*** Block opens ***

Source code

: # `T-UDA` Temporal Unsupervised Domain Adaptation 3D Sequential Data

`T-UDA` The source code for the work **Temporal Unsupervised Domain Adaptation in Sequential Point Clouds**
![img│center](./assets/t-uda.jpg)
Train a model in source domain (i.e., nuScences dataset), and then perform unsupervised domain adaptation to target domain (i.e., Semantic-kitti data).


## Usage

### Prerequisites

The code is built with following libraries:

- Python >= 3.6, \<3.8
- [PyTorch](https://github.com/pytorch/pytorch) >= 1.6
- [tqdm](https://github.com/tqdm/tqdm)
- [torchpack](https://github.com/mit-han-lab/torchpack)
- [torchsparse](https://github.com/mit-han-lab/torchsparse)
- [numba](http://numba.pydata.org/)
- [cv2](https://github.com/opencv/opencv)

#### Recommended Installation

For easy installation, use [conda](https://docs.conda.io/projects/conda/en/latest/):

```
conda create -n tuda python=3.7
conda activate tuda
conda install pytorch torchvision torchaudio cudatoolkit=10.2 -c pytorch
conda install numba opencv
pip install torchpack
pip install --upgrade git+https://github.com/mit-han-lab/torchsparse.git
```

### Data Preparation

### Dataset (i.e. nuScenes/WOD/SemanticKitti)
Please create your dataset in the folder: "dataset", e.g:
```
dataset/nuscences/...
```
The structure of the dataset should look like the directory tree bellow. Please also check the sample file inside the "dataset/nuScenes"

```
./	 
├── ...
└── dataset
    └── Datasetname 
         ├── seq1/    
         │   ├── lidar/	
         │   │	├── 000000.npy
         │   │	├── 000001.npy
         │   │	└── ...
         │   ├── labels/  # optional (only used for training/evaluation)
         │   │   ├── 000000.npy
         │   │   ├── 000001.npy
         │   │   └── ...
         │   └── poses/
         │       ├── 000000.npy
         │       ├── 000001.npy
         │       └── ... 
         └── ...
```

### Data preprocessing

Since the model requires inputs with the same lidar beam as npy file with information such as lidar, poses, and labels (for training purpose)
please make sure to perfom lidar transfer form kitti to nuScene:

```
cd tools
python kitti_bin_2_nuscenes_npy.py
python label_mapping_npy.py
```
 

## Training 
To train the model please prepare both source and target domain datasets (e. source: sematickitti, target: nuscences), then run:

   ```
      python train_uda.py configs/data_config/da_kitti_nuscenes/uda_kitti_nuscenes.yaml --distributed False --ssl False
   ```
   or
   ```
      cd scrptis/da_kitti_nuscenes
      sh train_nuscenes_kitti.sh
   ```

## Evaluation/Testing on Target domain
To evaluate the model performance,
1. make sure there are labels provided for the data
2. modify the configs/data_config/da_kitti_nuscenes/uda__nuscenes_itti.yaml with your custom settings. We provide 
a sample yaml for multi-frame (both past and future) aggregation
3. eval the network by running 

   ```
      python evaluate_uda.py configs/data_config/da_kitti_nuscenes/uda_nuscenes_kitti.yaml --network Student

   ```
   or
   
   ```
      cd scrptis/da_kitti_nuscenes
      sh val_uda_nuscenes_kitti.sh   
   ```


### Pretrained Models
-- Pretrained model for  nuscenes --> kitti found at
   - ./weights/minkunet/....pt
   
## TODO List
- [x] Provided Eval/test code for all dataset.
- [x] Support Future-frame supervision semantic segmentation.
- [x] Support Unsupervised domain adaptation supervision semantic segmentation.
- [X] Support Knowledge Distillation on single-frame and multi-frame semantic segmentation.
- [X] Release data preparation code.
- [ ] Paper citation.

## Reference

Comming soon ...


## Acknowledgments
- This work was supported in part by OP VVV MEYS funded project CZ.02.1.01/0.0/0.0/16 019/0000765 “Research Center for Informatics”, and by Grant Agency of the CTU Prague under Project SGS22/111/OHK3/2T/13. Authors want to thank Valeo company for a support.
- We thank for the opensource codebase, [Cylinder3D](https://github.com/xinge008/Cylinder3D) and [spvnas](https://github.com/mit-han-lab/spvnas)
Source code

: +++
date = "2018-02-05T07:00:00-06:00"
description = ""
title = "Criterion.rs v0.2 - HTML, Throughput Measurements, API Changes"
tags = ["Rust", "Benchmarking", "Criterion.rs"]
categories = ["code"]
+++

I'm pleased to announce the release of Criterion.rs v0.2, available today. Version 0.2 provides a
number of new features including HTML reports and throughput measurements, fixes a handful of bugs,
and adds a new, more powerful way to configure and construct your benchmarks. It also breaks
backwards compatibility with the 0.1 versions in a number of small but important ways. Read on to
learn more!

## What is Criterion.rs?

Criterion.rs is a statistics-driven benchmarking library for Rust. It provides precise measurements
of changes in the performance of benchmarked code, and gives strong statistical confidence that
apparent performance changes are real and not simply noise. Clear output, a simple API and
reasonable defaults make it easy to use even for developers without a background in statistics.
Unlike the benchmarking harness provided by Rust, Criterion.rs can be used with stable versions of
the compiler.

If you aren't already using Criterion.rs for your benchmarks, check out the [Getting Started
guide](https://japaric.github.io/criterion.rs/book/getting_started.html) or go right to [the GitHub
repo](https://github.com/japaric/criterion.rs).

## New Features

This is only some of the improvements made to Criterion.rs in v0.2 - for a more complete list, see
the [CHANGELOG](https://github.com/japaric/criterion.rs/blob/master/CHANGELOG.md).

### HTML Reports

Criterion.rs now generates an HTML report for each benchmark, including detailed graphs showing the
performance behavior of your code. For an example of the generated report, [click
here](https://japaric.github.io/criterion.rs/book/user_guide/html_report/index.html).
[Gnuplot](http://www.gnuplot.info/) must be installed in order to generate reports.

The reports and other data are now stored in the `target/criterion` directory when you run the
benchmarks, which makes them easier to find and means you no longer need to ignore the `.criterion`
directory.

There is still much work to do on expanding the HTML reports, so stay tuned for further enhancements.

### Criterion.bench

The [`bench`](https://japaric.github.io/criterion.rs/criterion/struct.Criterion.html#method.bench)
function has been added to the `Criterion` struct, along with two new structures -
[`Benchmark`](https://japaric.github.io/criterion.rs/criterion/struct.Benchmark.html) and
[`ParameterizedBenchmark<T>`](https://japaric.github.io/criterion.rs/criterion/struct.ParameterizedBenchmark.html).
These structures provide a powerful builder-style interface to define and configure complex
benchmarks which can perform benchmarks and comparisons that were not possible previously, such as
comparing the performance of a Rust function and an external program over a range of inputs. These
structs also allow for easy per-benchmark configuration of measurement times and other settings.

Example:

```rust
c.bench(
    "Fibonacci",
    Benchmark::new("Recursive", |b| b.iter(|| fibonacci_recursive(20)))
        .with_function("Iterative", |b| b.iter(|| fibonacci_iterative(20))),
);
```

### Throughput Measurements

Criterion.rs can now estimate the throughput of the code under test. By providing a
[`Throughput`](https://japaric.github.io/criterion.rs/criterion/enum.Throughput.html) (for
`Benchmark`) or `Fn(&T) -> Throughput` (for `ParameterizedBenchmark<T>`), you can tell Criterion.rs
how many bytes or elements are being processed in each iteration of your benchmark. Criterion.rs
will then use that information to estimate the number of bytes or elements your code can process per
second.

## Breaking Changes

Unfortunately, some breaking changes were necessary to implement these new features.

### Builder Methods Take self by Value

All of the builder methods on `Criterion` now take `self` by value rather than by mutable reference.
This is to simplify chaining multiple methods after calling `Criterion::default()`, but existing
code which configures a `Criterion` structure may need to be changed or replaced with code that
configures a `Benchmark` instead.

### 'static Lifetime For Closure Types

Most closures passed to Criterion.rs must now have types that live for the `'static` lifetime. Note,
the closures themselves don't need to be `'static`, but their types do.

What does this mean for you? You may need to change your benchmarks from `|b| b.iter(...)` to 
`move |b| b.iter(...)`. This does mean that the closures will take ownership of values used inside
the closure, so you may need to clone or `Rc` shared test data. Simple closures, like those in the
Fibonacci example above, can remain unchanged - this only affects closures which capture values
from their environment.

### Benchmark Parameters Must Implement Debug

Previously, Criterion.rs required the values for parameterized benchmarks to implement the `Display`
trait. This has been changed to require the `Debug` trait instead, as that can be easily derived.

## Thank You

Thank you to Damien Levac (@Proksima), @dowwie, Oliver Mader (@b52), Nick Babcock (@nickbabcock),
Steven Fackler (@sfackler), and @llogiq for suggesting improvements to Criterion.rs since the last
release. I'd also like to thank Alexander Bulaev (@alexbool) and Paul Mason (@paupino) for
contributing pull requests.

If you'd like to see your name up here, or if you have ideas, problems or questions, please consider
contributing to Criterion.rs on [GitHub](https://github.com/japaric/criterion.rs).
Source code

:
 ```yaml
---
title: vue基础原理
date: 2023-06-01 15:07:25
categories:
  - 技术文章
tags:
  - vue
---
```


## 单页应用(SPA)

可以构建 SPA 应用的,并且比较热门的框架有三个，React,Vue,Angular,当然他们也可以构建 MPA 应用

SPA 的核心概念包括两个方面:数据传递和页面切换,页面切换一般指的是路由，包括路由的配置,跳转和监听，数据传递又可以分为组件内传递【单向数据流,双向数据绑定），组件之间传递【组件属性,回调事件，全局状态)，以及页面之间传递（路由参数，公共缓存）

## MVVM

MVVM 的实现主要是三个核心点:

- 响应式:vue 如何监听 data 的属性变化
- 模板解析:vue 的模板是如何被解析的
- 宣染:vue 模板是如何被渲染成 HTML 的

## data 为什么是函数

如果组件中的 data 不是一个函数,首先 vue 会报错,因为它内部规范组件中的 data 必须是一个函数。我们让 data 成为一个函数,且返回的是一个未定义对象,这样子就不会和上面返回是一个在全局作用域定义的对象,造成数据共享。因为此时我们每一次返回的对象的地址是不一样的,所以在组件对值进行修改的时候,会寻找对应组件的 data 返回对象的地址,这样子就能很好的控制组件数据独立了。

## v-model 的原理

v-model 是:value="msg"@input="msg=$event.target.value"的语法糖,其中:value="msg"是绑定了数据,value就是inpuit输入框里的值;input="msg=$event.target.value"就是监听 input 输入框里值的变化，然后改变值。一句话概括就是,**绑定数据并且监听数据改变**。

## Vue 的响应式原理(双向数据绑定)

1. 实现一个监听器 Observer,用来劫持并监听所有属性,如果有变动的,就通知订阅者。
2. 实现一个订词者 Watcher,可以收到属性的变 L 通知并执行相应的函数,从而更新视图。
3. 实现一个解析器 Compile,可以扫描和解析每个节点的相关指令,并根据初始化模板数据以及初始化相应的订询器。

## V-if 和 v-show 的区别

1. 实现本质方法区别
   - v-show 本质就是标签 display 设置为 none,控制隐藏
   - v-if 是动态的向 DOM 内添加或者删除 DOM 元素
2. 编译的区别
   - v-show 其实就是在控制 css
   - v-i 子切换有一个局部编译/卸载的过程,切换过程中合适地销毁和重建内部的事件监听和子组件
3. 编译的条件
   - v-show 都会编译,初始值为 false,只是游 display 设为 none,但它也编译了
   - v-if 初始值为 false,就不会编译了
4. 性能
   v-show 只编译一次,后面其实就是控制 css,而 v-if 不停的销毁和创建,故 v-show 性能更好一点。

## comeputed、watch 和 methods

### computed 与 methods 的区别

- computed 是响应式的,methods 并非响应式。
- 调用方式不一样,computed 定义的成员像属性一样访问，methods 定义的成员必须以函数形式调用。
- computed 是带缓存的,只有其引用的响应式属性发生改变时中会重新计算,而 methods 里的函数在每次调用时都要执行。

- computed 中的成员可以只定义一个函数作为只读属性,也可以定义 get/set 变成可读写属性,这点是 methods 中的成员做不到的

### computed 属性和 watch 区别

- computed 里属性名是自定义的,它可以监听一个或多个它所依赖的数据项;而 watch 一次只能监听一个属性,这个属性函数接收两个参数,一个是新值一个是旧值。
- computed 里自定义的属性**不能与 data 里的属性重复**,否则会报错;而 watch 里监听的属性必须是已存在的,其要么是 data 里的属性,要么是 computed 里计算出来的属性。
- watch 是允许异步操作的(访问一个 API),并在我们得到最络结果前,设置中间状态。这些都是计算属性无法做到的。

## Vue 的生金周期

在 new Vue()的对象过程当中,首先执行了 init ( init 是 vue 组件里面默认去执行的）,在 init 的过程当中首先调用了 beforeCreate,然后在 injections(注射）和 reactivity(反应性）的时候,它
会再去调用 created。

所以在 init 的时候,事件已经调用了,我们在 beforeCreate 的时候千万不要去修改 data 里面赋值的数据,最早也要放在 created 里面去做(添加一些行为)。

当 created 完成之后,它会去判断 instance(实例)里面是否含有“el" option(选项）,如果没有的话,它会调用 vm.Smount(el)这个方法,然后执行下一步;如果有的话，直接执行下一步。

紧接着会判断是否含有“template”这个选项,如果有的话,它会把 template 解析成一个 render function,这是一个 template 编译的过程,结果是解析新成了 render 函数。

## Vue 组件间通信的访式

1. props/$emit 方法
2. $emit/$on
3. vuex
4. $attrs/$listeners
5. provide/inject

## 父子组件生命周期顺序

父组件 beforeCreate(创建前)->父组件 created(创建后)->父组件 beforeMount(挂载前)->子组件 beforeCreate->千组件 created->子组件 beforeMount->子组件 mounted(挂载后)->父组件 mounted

*** Block closes ***

**TASK DESCRIPTION:**
Retype every line up to and including the one that contains "#### Recommended Installation", beginning at the first line of the records, with no edits.

**WRITTEN RESPONSE:**
Source code

: # `T-UDA` Temporal Unsupervised Domain Adaptation 3D Sequential Data

`T-UDA` The source code for the work **Temporal Unsupervised Domain Adaptation in Sequential Point Clouds**
![img│center](./assets/t-uda.jpg)
Train a model in source domain (i.e., nuScences dataset), and then perform unsupervised domain adaptation to target domain (i.e., Semantic-kitti data).


## Usage

### Prerequisites

The code is built with following libraries:

- Python >= 3.6, \<3.8
- [PyTorch](https://github.com/pytorch/pytorch) >= 1.6
- [tqdm](https://github.com/tqdm/tqdm)
- [torchpack](https://github.com/mit-han-lab/torchpack)
- [torchsparse](https://github.com/mit-han-lab/torchsparse)
- [numba](http://numba.pydata.org/)
- [cv2](https://github.com/opencv/opencv)

#### Recommended Installation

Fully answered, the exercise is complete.